> _EXERCISE BRIEF_
Between the line containing "- update TypeScript 3.1" and the line containing "- Initial release" lies a run of lines; give that run again exactly, with both of those lines, and nothing else from the entries below.

START THE DATA

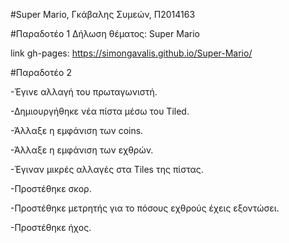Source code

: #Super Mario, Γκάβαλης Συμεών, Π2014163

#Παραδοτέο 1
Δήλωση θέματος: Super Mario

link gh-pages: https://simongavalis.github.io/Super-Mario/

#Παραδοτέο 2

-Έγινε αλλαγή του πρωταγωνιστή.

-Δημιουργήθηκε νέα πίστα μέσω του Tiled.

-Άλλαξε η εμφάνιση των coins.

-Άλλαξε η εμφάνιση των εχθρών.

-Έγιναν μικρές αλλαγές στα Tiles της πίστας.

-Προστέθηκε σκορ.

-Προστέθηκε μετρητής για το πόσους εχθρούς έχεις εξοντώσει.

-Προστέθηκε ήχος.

END THE DATA
START THE DATA

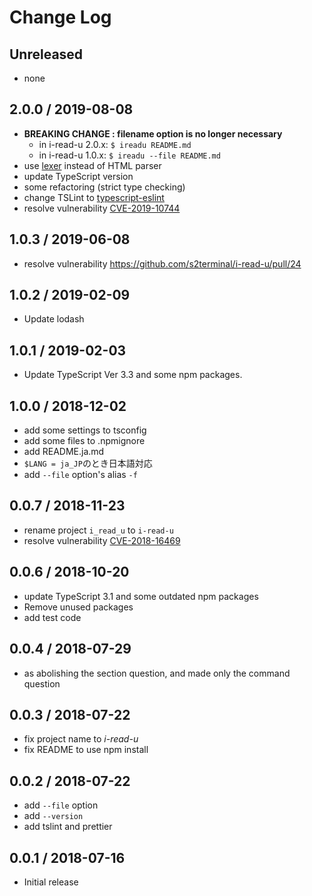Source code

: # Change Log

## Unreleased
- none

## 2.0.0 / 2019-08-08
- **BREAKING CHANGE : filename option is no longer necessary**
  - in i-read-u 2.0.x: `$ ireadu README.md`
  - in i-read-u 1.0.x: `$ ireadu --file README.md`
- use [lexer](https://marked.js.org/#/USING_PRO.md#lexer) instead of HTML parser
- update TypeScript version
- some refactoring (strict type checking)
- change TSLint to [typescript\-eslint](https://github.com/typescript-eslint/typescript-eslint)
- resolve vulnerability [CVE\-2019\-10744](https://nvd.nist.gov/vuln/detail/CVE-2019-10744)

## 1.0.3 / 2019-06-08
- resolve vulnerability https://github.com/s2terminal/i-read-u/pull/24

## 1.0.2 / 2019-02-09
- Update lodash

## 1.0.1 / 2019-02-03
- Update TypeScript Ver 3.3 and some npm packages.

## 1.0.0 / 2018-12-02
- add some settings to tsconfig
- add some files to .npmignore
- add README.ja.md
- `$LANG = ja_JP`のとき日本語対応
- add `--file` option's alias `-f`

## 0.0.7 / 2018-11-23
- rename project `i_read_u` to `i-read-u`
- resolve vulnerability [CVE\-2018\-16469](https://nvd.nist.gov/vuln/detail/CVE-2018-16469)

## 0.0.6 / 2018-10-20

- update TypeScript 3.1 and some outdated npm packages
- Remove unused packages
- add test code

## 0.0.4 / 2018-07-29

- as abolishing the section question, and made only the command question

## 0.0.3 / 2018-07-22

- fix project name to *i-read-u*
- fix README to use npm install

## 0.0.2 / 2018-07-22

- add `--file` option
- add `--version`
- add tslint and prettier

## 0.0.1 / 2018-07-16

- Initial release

END THE DATA

> _FINISHED TASK_
- update TypeScript 3.1 and some outdated npm packages
- Remove unused packages
- add test code

## 0.0.4 / 2018-07-29

- as abolishing the section question, and made only the command question

## 0.0.3 / 2018-07-22

- fix project name to *i-read-u*
- fix README to use npm install

## 0.0.2 / 2018-07-22

- add `--file` option
- add `--version`
- add tslint and prettier

## 0.0.1 / 2018-07-16

- Initial release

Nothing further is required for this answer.